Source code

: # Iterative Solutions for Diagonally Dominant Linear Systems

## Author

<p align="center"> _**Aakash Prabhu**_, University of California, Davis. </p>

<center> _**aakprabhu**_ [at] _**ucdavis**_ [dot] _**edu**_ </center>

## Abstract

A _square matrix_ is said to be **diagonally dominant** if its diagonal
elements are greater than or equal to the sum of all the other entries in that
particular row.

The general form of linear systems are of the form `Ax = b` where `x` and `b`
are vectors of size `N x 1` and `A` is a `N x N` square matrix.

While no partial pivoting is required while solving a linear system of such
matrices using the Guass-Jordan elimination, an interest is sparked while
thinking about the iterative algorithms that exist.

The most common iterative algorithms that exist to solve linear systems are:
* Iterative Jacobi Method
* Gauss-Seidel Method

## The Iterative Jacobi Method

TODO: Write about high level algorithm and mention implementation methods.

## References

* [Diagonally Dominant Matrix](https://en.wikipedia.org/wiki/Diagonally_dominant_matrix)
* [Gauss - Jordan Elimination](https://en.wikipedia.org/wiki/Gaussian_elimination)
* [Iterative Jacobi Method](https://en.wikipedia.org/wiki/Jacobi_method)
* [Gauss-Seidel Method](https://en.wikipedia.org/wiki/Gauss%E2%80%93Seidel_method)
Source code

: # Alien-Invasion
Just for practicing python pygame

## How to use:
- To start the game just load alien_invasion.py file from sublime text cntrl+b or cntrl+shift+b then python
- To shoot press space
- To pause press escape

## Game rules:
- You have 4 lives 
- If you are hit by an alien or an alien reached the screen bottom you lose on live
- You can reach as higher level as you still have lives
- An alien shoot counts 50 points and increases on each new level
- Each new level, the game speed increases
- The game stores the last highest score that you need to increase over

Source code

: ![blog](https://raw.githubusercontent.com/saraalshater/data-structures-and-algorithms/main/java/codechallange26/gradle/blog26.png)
* * *
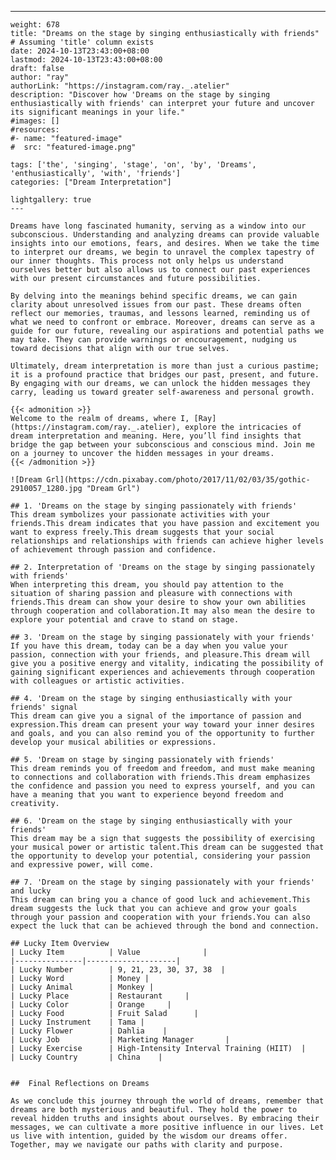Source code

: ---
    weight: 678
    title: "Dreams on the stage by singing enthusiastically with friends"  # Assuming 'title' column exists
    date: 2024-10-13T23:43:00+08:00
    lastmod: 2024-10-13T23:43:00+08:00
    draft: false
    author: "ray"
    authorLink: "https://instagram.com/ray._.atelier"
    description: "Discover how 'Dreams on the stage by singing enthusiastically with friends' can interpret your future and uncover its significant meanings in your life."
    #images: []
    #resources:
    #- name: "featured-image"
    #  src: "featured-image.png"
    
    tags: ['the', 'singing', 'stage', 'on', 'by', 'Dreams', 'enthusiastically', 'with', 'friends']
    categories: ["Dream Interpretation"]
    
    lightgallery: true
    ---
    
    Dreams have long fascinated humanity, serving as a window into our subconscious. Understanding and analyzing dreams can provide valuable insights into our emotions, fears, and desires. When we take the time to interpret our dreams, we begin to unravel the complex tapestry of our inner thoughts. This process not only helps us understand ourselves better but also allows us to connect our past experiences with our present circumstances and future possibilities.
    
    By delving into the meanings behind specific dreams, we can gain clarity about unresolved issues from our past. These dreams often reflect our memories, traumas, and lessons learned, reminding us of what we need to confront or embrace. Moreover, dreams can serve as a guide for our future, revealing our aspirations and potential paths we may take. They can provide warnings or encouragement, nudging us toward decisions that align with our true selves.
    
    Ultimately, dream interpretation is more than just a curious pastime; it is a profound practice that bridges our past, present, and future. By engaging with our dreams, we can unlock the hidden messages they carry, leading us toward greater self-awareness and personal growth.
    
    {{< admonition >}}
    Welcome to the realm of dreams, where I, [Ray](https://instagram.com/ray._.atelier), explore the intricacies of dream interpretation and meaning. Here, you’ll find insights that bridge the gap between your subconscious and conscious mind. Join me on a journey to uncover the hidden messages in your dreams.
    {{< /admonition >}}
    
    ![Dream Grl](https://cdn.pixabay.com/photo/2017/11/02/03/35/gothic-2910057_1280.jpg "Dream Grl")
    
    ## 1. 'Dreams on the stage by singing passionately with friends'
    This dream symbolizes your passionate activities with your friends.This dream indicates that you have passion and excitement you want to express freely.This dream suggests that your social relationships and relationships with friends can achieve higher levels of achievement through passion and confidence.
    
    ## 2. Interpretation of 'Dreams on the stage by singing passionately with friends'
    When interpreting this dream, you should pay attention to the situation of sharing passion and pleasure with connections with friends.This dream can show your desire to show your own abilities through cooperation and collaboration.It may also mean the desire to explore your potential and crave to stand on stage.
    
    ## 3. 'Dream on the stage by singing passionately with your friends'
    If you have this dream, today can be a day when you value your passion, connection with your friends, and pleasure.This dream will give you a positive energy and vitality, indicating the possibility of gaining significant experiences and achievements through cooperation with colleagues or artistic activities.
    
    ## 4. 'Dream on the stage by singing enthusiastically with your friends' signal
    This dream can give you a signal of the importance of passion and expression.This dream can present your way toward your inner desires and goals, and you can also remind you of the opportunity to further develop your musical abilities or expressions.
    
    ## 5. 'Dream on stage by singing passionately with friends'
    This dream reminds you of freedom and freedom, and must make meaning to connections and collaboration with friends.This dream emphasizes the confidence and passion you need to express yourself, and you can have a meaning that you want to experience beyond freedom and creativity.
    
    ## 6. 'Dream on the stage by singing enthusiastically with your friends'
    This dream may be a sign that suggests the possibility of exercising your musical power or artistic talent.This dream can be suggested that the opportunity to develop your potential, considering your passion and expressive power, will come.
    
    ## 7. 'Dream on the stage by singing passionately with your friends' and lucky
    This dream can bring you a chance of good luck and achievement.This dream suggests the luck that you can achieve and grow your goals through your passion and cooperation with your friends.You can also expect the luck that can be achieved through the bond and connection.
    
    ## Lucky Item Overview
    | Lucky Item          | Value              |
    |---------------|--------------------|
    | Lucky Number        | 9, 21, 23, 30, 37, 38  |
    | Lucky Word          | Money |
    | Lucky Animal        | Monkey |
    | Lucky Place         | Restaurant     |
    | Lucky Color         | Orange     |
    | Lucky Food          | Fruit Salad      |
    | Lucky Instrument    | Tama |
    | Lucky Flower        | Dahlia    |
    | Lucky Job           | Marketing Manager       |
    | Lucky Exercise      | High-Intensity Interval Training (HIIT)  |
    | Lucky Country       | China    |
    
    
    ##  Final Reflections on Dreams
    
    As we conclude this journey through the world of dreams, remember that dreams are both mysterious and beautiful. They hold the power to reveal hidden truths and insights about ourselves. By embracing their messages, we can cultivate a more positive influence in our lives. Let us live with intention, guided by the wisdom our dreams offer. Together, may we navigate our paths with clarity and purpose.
* * *
What the exercise asks
Your answer should be one number: how many lines of the material include the word "stage".

Exercise output
11